Caveat: PDFs weren’t meant to be edited
Here’s the reason your results may not be what you expect: PDFs were not designed to be edited. The intent was always that you would keep the original document — say the original Word .docx file — and make any revisions there. You would create a PDF to distribute to others and only to be read, much like if you had printed to paper. There was no expectation of making changes to the file. In fact, that was an advantage, as it’s slightly safer to send something that is less easily changed than a word-processing document.
The best way to think of the PDF process is that it takes a snapshot of your document. Once that shot is taken, your options for changing it are limited. But if you need to make changes and don’t have the document you originally saved as PDF, you’re stuck trying to reverse the process. The difficulty is that you’ll lose some of the formatting and organization, and you’ll need a sharp eye to clean up the converted copy.
Let’s give it a try, anyway.
The free tool: Google Drive and Docs
You’ll need a free Google account.
Sign in and visit https://drive.google.com.
Make sure “My Drive” is selected on the left. Then click the + New button.
Click on File upload. This will open a standard File->Open dialog box. Locate and select the PDF file you want to convert; select it and click Open.

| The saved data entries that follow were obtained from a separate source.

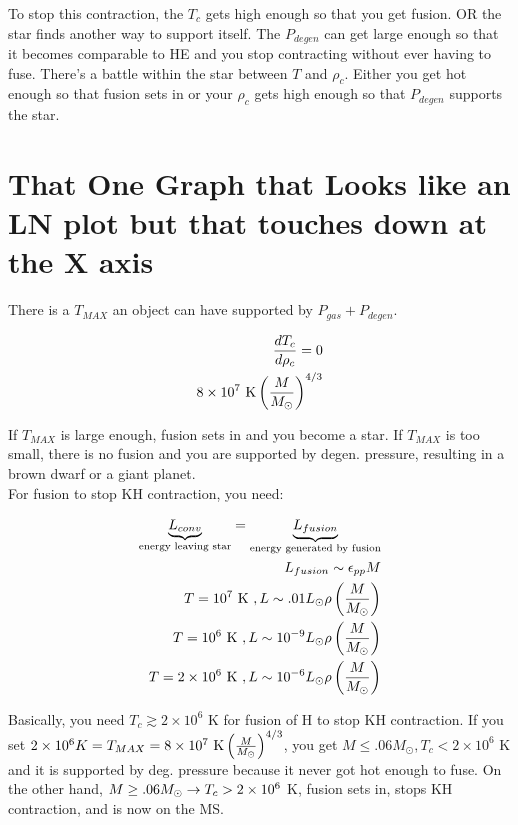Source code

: To stop this contraction, the $T_c$ gets high enough so that you get fusion. OR the star finds another way to support itself. The $P_{degen}$ can get large enough so that it becomes comparable to HE and you stop contracting without ever having to fuse. There's a battle within the star between $T$ and $\rho_c$. Either you get hot enough so that fusion sets in or your $\rho_c$ gets high enough so that $P_{degen}$ supports the star.

\section{That One Graph that Looks like an LN plot but that touches down at the X axis}

There is a $T_{MAX}$ an object can have supported by $P_{gas} + P_{degen}$.

\begin{align}
\frac{dT_c}{d\rho_c} = 0\\
8 \times 10^7 \text{ K} \left( \frac{M}{M_\odot}\right)^{4/3}
\end{align}

If $T_{MAX}$ is large enough, fusion sets in and you become a star. If $T_{MAX}$ is too small, there is no fusion and you are supported by degen. pressure, resulting in a brown dwarf or a giant planet. \\

For fusion to stop KH contraction, you need:

\begin{align}
\underbrace{L_{conv}}_{\text{energy leaving star}} = \underbrace{L_{fusion}}_{\text{energy generated by fusion}}\\
L_{fusion} \sim \epsilon_{pp}M\\
T = 10^7 \text{ K}~, L \sim .01 L_\odot \rho \left( \frac{M}{M_\odot}\right)\\
T = 10^6 \text{ K}~, L \sim 10^{-9} L_\odot \rho \left( \frac{M}{M_\odot}\right)\\
T = 2 \times 10^6 \text{ K}~, L \sim 10^{-6} L_\odot \rho \left( \frac{M}{M_\odot}\right)
\end{align}

Basically, you need $T_c \gtrsim 2 \times 10^6$ K for fusion of H to stop KH contraction. If you set $2 \times 10^6 K = T_{MAX} = 8 \times10^7 \text{ K} \left( \frac{M}{M_\odot}\right)^{4/3}$, you get $M \leq .06 M_\odot, T_c < 2 \times 10^6 $ K and it is supported by deg. pressure because it never got hot enough to fuse. On the other hand, $M \geq .06 M_\odot \rightarrow T_c > 2 \times 10^6$ K, fusion sets in, stops KH contraction, and is now on the MS. \\

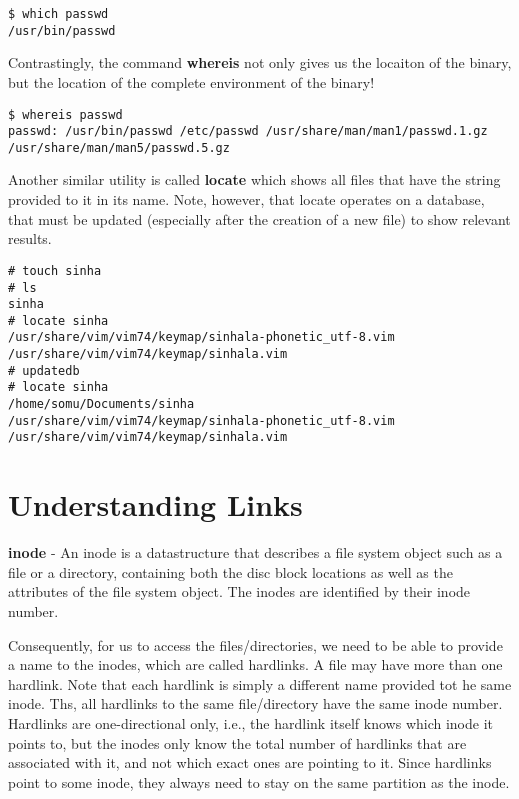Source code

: \begin{verbatim}
$ which passwd
/usr/bin/passwd
\end{verbatim}

\noindent
Contrastingly, the command \textbf{whereis} not only gives us the locaiton of the binary, but the location of the complete environment of the binary!

\begin{verbatim}
$ whereis passwd
passwd: /usr/bin/passwd /etc/passwd /usr/share/man/man1/passwd.1.gz /usr/share/man/man5/passwd.5.gz
\end{verbatim}

\noindent
Another similar utility is called \textbf{locate} which shows all files that have the string provided to it in its name. Note, however, that locate operates on a database, that must be updated (especially after the creation of a new file) to show relevant results. 

\begin{verbatim}
# touch sinha
# ls
sinha
# locate sinha
/usr/share/vim/vim74/keymap/sinhala-phonetic_utf-8.vim
/usr/share/vim/vim74/keymap/sinhala.vim
# updatedb
# locate sinha
/home/somu/Documents/sinha
/usr/share/vim/vim74/keymap/sinhala-phonetic_utf-8.vim
/usr/share/vim/vim74/keymap/sinhala.vim
\end{verbatim}

\section{Understanding Links}
\textbf{inode} - An inode is a datastructure that describes a file system object such as a file or a directory, containing both the disc block locations as well as the attributes of the file system object. The inodes are identified by their inode number.

\noindent
Consequently, for us to access the files/directories, we need to be able to provide a name to the inodes, which are called hardlinks. A file may have more than one hardlink. Note that each hardlink is simply a different name provided tot he same inode. Ths, all hardlinks to the same file/directory have the same inode number. Hardlinks are one-directional only, i.e., the hardlink itself knows which inode it points to, but the inodes only know the total number of hardlinks that are associated with it, and not which exact ones are pointing to it. Since hardlinks point to some inode, they always need to stay on the same partition as the inode.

That file will be uploaded and then listed in your Google Drive.
Right-click on the file. Hover over Open with and click on Google Docs when it appears.
This will convert the PDF file into a Google Docs document.
Click on File, Download, and then Microsoft Word (.docx) to save the converted file to your disk.
If you have problems opening that .docx file in Word (which I’ve seen happen), download as Rich Text Format (.rtf) instead.
The result
Here’s a side-by-side comparison with the PDF on the right and the converted .docx on the left.
If you look closely, you’ll notice many small layout differences between the two. Other problems included a completely missing cover page, a nearly unusable Table of Contents, and absent pagination.
But if you need to recover a document you only have in PDF form, this could be a valuable, free approach. Just expect the result to need some cleanup when you’re done.
Other options
I mentioned downloading in .rtf if you have problems with .docx. Even if you don’t have technical problems, it could be worth downloading both and seeing if one preserves the formatting better than the other.
There are also many (many) paid tools out there. I expect some are better than others, depending on the complexity of the document you’re attempting to convert. I don’t have one to recommend because to be blunt, I don’t recommend this approach at all. While I recognize the need as a last resort in some cases, I don’t believe it’s worth spending money on.
Finally, remember that most PDF viewers allow you to select and copy material out of the document and into whatever word processor you want to use. If all you’re looking for is a segment of the file, or it’s short and simple, that might be more than enough to recover what you need.
Do this
The most important thing here is to save your original files, remembering that the PDF format was never meant to be edited or converted. All the so-called editing tools are basically workarounds for this limitation with varying levels of success.
If you find yourself in a situation with no other choice, Google Docs is a fast, free option that’ll get you most of the way there.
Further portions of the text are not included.